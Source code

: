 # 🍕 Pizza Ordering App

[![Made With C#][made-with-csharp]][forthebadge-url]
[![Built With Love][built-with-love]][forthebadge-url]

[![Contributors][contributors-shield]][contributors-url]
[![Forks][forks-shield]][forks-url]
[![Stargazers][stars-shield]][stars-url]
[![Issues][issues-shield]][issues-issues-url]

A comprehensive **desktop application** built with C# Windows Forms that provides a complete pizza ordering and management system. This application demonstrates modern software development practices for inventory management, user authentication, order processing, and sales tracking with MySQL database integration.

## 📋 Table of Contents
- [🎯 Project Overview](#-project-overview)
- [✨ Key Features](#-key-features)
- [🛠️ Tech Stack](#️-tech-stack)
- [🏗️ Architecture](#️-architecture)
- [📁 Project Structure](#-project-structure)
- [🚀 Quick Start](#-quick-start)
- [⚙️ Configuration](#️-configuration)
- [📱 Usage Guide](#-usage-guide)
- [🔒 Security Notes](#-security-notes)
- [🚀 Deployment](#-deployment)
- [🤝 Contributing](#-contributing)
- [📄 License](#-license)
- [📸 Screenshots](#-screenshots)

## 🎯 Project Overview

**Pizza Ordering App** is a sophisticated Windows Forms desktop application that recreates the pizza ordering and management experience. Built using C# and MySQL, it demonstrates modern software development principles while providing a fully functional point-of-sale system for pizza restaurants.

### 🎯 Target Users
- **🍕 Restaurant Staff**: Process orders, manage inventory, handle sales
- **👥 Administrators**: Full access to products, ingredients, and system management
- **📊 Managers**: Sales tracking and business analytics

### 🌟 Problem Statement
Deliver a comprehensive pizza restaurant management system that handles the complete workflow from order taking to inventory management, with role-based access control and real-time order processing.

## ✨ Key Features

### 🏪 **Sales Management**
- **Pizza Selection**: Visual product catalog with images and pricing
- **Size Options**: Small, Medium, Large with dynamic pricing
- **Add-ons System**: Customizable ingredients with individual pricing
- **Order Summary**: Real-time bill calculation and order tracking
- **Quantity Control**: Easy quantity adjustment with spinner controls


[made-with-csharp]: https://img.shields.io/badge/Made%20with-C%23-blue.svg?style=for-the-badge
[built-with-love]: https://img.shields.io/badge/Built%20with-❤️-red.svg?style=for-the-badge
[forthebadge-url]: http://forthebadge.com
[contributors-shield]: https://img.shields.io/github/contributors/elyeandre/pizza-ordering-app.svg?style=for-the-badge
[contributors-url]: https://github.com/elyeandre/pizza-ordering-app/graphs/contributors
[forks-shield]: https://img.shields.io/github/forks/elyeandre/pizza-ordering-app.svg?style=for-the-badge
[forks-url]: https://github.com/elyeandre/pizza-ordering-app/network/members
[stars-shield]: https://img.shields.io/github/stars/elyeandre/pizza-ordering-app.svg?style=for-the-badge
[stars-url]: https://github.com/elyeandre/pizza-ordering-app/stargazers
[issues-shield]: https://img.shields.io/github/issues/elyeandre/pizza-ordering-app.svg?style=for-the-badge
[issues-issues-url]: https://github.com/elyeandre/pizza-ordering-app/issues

::::::::

INSTRUCTIONS TO FOLLOW: Return every line above that contains the word "Overview".

RESPONSE AREA:
- [🎯 Project Overview](#-project-overview)
## 🎯 Project Overview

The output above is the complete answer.